Title: Thermodynamic framework for coupling of elasto-viscoplasticity and nonlocal anisotropic damage for microelectronics solder alloys
Authors: Rashid K. Abu Al-Rub
Addresses: Zachry Department of Civil Engineering Texas A&M University College Station, TX 77843, USA
Abstract: The microstructure of soldered materials is known to have a strong influence on damage initiation and propagation and being localised. Moreover, it is well-established in the literature that the final failure of a solder joint is preceded by inhomogeneities in the deformation of the joint at relatively early stages, and that predicting the non-uniform micro-damage distribution during thermo-mechanical loading allows one to ultimately predict the failure location and time and then in turn improve the performance and reliability of microelectronic solder alloys. This study develops a general consistent and systematic framework for the analysis of microelectronic solder alloys that assesses a strong coupling between rate-dependent plasticity and rate-dependent damage within the framework of thermodynamic laws and nonlocal gradient-dependent theory.
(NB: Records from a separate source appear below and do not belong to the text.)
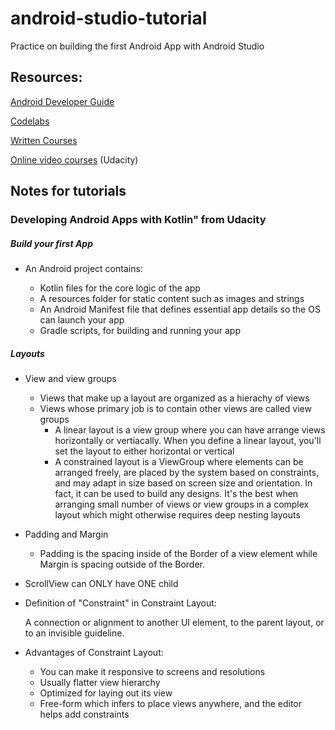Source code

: # android-studio-tutorial
Practice on building the first Android App with Android Studio


## Resources:

[Android Developer Guide](https://developer.android.com/guide)

[Codelabs](https://codelabs.developers.google.com/?cat=Android)

[Written Courses](https://developer.android.com/courses)

[Online video courses](https://classroom.udacity.com/courses/ud9012/lessons/37a8fa57-7d18-4704-bfb7-da2864cb2e75/concepts/23c9e108-90dc-45d5-84b9-6d43cc49f570) (Udacity)


## Notes for tutorials

### Developing Android Apps with Kotlin" from Udacity

##### Build your first App

* An Android project contains:

   * Kotlin files for the core logic of the app
   * A resources folder for static content such as images and strings
   * An Android Manifest file that defines essential app details so the OS can launch your app
   * Gradle scripts, for building and running your app

##### Layouts

* View and view groups

  * Views that make up a layout are organized as a hierachy of views
  * Views whose primary job is to contain other views are called view groups
    * A linear layout is a view group where you can have arrange views horizontally or vertiacally. When you define a linear layout, you'll set the layout to either horizontal or vertical
    * A constrained layout is a ViewGroup where elements can be arranged freely, are placed by the system based on constraints, and may adapt in size based on screen size and orientation. In fact, it can be used to build any designs. It's the best when arranging small number of views or view groups in a complex layout which might otherwise requires deep nesting layouts
    
    
* Padding and Margin

  * Padding is the spacing inside of the Border of a view element while Margin is spacing outside of the Border.
  
* ScrollView can ONLY have ONE child

* Definition of "Constraint" in Constraint Layout:

  A connection or alignment to another UI element, to the parent layout, or to an invisible guideline.

* Advantages of Constraint Layout:

  * You can make it responsive to screens and resolutions
  * Usually flatter view hierarchy
  * Optimized for laying out its view
  * Free-form which infers to place views anywhere, and the editor helps add constraints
The model presented in this paper can be considered as a feasible thermodynamic approach for microelectronic solder alloys that enables one to derive various coupled thermo-viscoplasticity-viscodamage theories by introducing simplifying assumptions.
Keywords: nonlocal damage; anisotropic damage; viscoplasticity; heterogeneous media; length scale; elastoplasticity; microelectronics; solder alloys; microstructure; solder joints; plasticity; solder joint failure; thermodynamics.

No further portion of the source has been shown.